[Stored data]
*** Begin section ***

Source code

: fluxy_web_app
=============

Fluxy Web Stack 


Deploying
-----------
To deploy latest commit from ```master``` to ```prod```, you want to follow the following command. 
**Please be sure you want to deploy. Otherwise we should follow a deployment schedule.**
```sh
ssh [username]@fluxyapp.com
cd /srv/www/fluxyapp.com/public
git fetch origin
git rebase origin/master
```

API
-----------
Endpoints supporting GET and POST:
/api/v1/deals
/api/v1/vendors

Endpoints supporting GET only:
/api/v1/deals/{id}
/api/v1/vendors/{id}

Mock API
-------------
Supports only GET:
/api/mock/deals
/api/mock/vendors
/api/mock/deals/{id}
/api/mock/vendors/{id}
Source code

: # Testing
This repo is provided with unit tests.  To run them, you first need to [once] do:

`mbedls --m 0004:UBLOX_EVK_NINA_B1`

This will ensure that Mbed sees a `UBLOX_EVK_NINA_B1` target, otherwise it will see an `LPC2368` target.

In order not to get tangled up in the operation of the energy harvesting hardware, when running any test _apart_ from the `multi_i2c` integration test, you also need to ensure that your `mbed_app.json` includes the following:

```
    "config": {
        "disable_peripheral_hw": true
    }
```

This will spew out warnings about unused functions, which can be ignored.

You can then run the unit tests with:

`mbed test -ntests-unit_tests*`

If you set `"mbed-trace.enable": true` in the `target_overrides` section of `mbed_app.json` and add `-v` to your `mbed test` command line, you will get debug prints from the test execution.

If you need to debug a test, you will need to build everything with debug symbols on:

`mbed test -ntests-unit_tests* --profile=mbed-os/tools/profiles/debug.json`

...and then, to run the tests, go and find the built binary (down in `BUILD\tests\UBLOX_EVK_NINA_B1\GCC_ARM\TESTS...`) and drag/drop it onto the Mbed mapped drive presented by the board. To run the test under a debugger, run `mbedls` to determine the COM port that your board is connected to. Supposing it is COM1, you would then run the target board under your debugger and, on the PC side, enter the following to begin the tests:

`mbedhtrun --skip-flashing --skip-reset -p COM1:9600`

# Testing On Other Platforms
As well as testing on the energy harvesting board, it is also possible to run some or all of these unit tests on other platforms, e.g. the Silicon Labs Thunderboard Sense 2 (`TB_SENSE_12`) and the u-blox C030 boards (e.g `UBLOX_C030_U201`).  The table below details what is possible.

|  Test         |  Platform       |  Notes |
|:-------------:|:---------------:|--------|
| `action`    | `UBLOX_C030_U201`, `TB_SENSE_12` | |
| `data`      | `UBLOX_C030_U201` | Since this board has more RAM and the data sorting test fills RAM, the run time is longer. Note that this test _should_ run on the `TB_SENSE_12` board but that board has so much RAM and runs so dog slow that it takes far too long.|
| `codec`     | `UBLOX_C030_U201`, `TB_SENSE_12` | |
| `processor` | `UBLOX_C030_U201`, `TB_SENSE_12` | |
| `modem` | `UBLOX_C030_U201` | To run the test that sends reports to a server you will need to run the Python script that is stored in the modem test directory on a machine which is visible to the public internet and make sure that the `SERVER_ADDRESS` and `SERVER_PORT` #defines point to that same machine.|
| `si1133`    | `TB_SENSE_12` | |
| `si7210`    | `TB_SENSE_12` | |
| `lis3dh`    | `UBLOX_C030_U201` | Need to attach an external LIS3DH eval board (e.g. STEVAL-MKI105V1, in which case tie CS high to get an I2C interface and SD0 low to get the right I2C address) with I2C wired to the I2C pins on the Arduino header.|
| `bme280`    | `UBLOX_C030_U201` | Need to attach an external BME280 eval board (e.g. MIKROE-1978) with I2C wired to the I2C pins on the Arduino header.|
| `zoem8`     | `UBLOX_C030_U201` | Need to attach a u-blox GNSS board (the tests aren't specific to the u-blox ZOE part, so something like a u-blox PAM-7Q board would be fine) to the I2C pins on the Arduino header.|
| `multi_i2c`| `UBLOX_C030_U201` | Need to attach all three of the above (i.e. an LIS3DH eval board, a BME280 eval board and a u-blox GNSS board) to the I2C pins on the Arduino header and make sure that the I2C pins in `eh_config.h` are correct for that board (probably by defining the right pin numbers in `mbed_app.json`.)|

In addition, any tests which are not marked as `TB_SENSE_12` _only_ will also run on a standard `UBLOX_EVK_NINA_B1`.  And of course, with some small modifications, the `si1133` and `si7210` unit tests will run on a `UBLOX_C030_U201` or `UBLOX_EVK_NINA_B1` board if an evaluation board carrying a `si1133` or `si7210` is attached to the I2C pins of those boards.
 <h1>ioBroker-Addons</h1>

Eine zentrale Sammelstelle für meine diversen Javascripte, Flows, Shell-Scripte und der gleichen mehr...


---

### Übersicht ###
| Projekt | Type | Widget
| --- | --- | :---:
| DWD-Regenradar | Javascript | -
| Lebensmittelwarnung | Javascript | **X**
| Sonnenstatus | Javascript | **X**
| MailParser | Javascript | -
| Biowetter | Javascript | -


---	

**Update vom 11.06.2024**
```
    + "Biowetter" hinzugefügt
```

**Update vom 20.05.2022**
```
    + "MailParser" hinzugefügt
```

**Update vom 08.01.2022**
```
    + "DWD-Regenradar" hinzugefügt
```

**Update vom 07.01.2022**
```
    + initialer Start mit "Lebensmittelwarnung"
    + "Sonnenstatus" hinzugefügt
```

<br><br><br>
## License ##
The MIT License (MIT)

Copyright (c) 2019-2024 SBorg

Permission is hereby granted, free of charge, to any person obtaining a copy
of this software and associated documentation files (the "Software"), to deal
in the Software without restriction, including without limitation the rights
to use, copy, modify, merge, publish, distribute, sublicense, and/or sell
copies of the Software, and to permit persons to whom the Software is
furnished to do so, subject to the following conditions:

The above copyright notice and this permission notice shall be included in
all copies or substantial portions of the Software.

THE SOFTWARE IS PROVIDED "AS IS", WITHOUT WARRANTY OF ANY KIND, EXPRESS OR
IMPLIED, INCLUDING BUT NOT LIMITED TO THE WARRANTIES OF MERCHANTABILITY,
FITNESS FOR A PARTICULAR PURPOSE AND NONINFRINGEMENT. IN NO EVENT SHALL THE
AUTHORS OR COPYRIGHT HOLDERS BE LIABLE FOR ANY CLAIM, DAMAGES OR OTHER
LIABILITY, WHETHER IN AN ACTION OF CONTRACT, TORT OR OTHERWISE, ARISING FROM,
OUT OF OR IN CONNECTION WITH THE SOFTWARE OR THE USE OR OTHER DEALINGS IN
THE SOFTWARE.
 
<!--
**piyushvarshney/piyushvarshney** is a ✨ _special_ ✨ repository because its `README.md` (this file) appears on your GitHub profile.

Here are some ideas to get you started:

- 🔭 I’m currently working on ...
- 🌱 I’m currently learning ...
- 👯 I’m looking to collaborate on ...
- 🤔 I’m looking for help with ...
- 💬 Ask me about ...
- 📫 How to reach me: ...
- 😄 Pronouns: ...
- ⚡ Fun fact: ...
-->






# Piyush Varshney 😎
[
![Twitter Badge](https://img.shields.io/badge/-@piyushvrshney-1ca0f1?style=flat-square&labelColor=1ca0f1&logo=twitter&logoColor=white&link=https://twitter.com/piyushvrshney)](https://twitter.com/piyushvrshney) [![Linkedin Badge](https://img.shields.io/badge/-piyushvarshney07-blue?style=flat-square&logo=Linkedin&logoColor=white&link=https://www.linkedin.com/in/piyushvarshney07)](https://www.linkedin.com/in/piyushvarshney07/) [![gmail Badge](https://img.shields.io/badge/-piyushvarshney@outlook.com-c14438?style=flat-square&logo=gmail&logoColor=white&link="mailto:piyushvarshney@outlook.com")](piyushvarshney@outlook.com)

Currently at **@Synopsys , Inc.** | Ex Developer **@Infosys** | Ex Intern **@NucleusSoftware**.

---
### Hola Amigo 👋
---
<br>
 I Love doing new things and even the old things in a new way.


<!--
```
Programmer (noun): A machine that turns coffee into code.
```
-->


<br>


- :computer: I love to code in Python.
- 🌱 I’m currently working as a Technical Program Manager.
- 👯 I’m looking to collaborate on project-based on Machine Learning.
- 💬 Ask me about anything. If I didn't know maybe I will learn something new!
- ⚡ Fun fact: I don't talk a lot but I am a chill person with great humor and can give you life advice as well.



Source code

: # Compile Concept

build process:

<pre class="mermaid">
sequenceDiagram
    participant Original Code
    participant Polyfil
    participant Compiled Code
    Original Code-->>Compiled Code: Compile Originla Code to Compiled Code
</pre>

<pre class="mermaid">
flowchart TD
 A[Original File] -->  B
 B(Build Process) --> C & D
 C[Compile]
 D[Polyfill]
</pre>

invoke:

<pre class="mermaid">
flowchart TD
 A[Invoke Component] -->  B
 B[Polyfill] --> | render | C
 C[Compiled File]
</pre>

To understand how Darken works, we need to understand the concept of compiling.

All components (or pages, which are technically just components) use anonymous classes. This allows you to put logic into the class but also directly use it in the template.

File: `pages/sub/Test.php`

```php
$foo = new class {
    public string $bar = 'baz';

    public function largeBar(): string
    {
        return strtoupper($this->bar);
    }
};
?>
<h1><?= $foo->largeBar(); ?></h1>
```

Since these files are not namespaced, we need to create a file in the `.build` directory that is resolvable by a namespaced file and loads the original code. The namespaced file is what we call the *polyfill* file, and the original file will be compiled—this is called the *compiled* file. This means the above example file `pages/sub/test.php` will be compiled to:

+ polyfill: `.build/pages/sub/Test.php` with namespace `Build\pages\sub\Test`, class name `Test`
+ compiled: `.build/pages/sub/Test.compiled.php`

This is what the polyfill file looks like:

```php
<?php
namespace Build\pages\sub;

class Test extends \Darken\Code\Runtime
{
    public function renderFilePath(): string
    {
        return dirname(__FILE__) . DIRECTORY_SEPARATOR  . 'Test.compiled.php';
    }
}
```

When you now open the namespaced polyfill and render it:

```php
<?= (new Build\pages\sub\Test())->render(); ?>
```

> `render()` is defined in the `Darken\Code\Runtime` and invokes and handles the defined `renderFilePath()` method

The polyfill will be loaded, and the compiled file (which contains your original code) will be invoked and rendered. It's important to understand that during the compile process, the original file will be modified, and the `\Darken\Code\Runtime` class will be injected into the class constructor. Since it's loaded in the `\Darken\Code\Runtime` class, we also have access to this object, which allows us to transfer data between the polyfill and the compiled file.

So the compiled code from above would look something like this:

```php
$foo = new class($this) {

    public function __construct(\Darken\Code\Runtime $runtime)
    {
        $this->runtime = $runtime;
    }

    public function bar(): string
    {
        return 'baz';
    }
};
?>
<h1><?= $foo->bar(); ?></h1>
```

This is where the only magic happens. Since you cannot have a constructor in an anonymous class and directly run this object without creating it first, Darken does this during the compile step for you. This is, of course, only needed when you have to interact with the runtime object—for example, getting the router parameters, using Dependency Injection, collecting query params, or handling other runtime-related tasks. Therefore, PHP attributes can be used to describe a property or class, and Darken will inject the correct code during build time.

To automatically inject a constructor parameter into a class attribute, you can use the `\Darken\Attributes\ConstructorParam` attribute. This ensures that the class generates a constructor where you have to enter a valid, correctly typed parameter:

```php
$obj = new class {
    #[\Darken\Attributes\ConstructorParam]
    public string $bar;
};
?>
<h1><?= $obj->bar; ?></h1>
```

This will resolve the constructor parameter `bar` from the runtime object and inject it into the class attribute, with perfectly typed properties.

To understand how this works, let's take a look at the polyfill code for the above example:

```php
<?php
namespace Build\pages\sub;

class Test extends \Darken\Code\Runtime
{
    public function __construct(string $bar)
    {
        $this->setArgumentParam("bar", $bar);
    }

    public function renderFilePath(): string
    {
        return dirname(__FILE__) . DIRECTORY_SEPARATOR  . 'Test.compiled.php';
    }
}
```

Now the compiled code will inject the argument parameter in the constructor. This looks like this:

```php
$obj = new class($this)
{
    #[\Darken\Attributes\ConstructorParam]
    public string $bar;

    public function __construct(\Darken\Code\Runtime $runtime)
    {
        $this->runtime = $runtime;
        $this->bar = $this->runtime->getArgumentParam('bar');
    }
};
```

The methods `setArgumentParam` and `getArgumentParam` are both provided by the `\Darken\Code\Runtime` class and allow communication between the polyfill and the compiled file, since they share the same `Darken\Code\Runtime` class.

*** End section ***

• WHAT IS NEEDED: The answer must be every line from the records above that contains the word "vendors", copied out.

• ANSWER TO THE PROBLEM:
/api/v1/vendors
/api/v1/vendors/{id}
/api/mock/vendors
/api/mock/vendors/{id}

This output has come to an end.